L’autore della proposta è il vicepresidente del Dipartimento missionario del Patriarcato di Mosca, igumeno Serapion Mit’ko, che si batte contro la perniciosa influenza di sette e comunità religiose non tradizionali: ma, beninteso, senza usare le armi della fede, come se questa non avesse dalla sua alcuna forza di persuasione e d’azione. È molto più «sicuro» far leva sulla mano forte dello Stato e su intrighi internazionali veri o inventati: «Non riesco a immaginarmi — ha dichiarato Serapion — che un’organizzazione religiosa, il cui centro si trovi in un paese che svolge una politica dichiaratamente antirussa, si occupi unicamente di attività religiosa». 
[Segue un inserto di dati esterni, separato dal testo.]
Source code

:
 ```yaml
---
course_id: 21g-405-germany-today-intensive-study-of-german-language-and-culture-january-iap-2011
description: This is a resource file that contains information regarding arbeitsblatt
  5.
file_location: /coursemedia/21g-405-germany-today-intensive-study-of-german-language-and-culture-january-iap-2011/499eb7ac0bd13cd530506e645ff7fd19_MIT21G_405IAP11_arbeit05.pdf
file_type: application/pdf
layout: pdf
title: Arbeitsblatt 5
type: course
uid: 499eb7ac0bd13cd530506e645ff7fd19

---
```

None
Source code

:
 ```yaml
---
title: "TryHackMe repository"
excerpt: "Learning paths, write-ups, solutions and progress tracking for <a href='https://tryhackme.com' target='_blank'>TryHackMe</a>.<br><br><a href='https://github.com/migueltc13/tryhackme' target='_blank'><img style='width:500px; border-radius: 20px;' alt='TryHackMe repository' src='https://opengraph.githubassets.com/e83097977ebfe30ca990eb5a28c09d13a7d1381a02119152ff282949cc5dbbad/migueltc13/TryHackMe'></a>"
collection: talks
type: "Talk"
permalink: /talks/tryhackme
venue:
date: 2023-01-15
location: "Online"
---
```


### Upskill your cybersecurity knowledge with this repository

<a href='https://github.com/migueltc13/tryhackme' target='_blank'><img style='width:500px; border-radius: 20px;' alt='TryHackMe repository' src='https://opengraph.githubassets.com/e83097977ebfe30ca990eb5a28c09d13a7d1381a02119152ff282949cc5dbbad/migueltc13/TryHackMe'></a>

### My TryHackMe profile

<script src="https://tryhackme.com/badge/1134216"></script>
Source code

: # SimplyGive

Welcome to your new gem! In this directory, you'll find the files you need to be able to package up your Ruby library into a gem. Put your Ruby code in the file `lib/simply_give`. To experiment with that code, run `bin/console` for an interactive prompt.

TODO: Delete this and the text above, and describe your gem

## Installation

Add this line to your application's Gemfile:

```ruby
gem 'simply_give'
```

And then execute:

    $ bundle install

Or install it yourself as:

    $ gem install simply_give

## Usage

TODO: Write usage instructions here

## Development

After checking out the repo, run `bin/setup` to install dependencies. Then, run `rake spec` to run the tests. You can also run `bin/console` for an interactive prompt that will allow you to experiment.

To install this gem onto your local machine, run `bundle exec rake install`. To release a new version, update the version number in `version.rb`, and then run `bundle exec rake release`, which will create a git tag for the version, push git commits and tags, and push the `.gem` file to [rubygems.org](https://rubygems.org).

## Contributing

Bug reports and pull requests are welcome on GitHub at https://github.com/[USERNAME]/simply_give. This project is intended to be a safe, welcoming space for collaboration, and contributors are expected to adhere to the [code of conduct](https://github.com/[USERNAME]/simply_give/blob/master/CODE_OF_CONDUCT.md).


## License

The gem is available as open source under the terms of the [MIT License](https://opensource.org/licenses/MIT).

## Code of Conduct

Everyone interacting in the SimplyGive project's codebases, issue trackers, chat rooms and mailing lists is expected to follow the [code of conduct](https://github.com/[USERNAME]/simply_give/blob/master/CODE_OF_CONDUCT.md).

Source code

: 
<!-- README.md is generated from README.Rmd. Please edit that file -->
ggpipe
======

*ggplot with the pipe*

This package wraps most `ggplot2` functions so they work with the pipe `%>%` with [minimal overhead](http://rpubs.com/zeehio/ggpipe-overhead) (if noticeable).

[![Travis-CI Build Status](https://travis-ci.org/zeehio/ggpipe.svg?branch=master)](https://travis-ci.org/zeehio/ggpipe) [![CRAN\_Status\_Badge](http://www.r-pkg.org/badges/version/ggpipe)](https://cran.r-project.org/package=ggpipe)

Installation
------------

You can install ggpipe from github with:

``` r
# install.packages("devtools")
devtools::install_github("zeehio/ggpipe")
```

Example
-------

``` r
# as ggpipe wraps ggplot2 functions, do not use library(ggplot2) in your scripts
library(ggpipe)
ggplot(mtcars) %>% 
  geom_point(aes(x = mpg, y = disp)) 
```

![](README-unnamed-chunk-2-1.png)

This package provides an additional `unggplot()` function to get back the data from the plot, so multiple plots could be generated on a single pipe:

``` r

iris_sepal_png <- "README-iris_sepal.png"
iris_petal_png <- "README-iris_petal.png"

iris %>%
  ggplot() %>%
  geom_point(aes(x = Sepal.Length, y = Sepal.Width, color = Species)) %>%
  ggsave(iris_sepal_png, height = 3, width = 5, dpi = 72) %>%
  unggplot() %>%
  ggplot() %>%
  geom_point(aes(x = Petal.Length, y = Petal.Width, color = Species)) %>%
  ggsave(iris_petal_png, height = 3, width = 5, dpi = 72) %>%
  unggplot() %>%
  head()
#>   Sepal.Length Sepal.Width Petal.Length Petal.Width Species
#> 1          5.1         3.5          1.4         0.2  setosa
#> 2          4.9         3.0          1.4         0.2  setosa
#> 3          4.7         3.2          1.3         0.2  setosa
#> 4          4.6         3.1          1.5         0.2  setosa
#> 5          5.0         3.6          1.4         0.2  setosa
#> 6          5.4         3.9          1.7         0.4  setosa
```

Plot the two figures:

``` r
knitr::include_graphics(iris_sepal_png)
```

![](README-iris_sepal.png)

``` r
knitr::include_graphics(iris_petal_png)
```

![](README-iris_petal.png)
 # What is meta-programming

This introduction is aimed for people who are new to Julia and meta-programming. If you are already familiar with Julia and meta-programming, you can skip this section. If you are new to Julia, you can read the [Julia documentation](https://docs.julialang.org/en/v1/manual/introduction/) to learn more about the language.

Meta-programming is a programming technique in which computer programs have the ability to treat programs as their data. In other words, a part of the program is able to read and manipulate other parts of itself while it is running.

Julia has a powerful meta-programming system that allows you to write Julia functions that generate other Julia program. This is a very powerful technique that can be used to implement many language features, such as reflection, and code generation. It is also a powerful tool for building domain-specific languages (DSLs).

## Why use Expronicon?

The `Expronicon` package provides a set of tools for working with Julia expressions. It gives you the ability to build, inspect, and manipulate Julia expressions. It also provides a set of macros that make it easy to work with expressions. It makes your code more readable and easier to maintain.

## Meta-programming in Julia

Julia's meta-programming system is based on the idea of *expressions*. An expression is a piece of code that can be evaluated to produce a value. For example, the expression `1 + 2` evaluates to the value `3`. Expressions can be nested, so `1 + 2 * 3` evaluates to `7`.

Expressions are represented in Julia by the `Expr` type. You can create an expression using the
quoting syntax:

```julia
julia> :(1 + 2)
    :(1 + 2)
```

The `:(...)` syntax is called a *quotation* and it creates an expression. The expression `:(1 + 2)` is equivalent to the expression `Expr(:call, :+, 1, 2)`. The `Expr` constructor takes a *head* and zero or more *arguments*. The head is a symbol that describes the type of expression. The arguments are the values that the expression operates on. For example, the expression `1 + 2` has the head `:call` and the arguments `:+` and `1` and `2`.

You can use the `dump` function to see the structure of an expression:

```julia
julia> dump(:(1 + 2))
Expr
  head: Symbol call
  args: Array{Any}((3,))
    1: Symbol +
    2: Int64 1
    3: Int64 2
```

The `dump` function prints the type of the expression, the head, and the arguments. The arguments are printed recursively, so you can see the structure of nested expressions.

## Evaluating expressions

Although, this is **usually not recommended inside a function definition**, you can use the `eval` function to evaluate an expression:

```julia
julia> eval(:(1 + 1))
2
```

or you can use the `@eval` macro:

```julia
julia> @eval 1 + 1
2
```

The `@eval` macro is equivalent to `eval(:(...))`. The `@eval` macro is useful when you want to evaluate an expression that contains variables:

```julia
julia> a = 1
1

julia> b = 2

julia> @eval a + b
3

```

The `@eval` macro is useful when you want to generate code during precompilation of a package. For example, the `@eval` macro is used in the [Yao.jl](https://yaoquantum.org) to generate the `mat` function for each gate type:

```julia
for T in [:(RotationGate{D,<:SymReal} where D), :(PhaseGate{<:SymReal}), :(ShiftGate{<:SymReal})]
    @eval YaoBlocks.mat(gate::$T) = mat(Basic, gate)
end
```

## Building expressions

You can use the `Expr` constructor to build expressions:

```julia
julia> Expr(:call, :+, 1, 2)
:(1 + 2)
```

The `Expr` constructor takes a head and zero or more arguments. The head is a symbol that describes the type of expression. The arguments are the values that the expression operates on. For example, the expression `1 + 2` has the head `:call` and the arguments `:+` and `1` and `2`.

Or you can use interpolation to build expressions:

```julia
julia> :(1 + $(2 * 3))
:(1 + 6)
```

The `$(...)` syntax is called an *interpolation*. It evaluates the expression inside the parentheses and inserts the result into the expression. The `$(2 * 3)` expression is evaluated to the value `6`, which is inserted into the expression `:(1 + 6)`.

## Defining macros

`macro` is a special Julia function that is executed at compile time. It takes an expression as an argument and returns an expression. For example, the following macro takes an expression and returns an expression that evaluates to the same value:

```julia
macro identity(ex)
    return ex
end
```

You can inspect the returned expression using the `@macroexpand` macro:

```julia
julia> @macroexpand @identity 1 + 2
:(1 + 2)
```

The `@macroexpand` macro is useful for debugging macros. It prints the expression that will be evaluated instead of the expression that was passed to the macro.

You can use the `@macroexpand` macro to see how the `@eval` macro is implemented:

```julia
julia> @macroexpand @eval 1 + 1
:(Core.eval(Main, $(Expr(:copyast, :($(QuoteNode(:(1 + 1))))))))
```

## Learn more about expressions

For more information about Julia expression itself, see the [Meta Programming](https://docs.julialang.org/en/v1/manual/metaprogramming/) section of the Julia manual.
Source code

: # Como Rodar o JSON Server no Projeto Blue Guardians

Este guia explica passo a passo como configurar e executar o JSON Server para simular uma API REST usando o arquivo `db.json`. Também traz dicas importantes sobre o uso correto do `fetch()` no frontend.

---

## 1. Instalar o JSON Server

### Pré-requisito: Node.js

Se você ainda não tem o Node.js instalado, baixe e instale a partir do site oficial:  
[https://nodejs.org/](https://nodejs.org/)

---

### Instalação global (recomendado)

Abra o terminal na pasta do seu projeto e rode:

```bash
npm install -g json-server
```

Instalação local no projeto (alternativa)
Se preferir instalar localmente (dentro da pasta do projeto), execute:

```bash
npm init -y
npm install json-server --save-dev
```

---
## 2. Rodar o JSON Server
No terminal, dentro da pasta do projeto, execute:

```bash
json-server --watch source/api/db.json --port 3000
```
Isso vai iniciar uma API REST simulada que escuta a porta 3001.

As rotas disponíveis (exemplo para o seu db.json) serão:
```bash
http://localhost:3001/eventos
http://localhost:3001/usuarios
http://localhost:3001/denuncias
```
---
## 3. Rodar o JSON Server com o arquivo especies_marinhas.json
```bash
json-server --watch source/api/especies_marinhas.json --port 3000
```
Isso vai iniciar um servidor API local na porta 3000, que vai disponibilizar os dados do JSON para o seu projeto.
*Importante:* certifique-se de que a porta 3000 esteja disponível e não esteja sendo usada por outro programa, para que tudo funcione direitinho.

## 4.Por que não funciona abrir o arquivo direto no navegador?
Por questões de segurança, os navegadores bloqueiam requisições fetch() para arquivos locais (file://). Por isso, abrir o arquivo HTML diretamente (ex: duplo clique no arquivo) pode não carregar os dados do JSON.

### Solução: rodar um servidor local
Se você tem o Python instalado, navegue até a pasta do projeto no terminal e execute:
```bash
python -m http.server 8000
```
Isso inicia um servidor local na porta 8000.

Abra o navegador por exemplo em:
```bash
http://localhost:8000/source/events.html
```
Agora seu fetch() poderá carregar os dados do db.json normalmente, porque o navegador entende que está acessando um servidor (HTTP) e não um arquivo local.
Di questo passo, si arriva a rimpiangere le istituzioni sovietiche, quando lo «Stato regolamentava alcuni aspetti della vita religiosa. Si è sempre fatto in passato, e che questa sia una cosa inammissibile è solo un mito liberale dell’inizio degli anni 90, che ha dimostrato di non funzionare». Come non rendersi conto di quanto pericoloso sia per la Chiesa stessa e per la società il gioco in cui ci si sta invischiando, che spirale di violenza e di disumanità introduca?

Ma lo sconcerto condiviso da tanti, dagli stessi fedeli ortodossi, non può essere l’ultima parola. Papa Francesco propone una risposta radicale al male del mondo, non lo pesa per calcolare quanto deve pesare il rimedio, getta sull’altro piatto della bilancia l’infinito della misericordia di Dio. Ne è un simbolo l’ardire con cui ha trasformato in “Porta della misericordia” la porta di ogni cella di prigione, se solo il detenuto la varca «rivolgendo il pensiero e la preghiera al Padre». È un invito a ciascuno di noi a trasformare in “Porta della misericordia” la porta del cuore, per ospitarvi senza calcolo questa umanità smarrita, «”l’uomo perduto” di cui Dio è alla ricerca con tanta inquietudine, commozione, zelo», come ha scritto nella sua Lettera pastorale l’arcivescovo Paolo Pezzi. 

Domenica chi vorrà potrà partire proprio di qui, dal nostro Centro sulla Pokrovka, segno di amicizia e anche della ferita ancor fresca nel cuore della capitale, per andare in pellegrinaggio alla “Porta della misericordia” che si aprirà in cattedrale. Monsignor Pezzi ha insistito su questa dimensione esistenziale del pellegrinaggio, «da casa propria, dalla propria parrocchia, o anche per il tragitto di poche centinaia di metri dal metrò», perché «anche una strada che abbiamo fatto mille volte può diventare per noi un pellegrinaggio che compiamo insieme a tutta la Chiesa incontro al Padre misericordioso».